Typical hydrotreating reaction conditions include a temperature of
about 290.degree. C. (550.degree. F.) to about 455.degree. C.
(850.degree. F.), a pressure of about 3.4 MPa (500 psig) to about
26.7 MPa (4,000 psig), a liquid hourly space velocity of about 0.5
hr-1 to about 4 hr-1, and a hydrogen rate of about 168 to about
1,011 Nm3/m3 oil (1,000-6,000 scf/bbl). Typical hydrotreating
catalysts include at least one Group VIII metal, preferably iron,
cobalt and nickel, and at least one Group VI metal, preferably
molybdenum and tungsten, on a high surface area support material,
preferably alumina. Other typical hydrotreating catalysts include
zeolitic catalysts, as well as noble metal catalysts where the
noble metal is selected from palladium and platinum.
[0022] Suitable hydrocarbon conversion zones include, but are not
limited to, hydrotreating zones, hydrocracking zones, fluid
catalytic cracking zones, alkylation zones, transalkylation zones,
oxidation zones, and hydrogenation zones. Example hydrotreating
processes are described above.
[0023] Hydrocracking is a process in which hydrocarbons crack in
the presence of hydrogen to lower molecular weight hydrocarbons.
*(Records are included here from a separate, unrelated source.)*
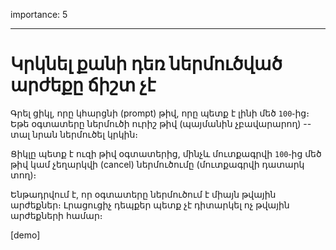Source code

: importance: 5

---

# Կրկնել քանի դեռ ներմուծված արժեքը ճիշտ չէ

Գրել ցիկլ, որը կհարցնի (prompt) թիվ, որը պետք է լինի մեծ `100`֊ից։ Եթե օգտատերը ներմուծի ուրիշ թիվ (պայմանին չբավարարող) -- տալ նրան ներմուծել կրկին։

Ցիկլը պետք է ուզի թիվ օգտատերից, մինչև մուտքագրվի `100`֊ից մեծ թիվ կամ չեղարկվի (cancel) ներմուծումը (մուտքագրվի դատարկ տող)։

Ենթադրվում է, որ օգտատերը ներմուծում է միայն թվային արժեքներ։ Լրացուցիչ դեպքեր պետք չէ դիտարկել ոչ թվային արժեքների համար։

[demo]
Typical hydrocracking conditions may include a temperature of about
290.degree. C. (550.degree. F.) to about 468.degree. C.
(875.degree. F.), a pressure of about 3.5 MPa (500 psig) to about
20.7 MPa (3,000 psig), a liquid hourly space velocity (LHSV) of
about 1.0 to less than about 2.5 hr-1, and a hydrogen rate of about
421 to about 2,527 Nm3/m3 oil (2,500-15,000 scf/bbl). Typical
hydrocracking catalysts include amorphous silica-alumina bases or
low-level zeolite bases combined with one or more Group VIII or
Group VIB metal hydrogenating components, or a crystalline zeolite
cracking base upon which is deposited a Group VIII metal
hydrogenating component. Additional hydrogenating components may be
selected from Group VIB for incorporation with the zeolite
base.
[0024] Fluid catalytic cracking (FCC) is a catalytic hydrocarbon
conversion process accomplished by contacting heavier hydrocarbons
in a fluidized reaction zone with a catalytic particulate material.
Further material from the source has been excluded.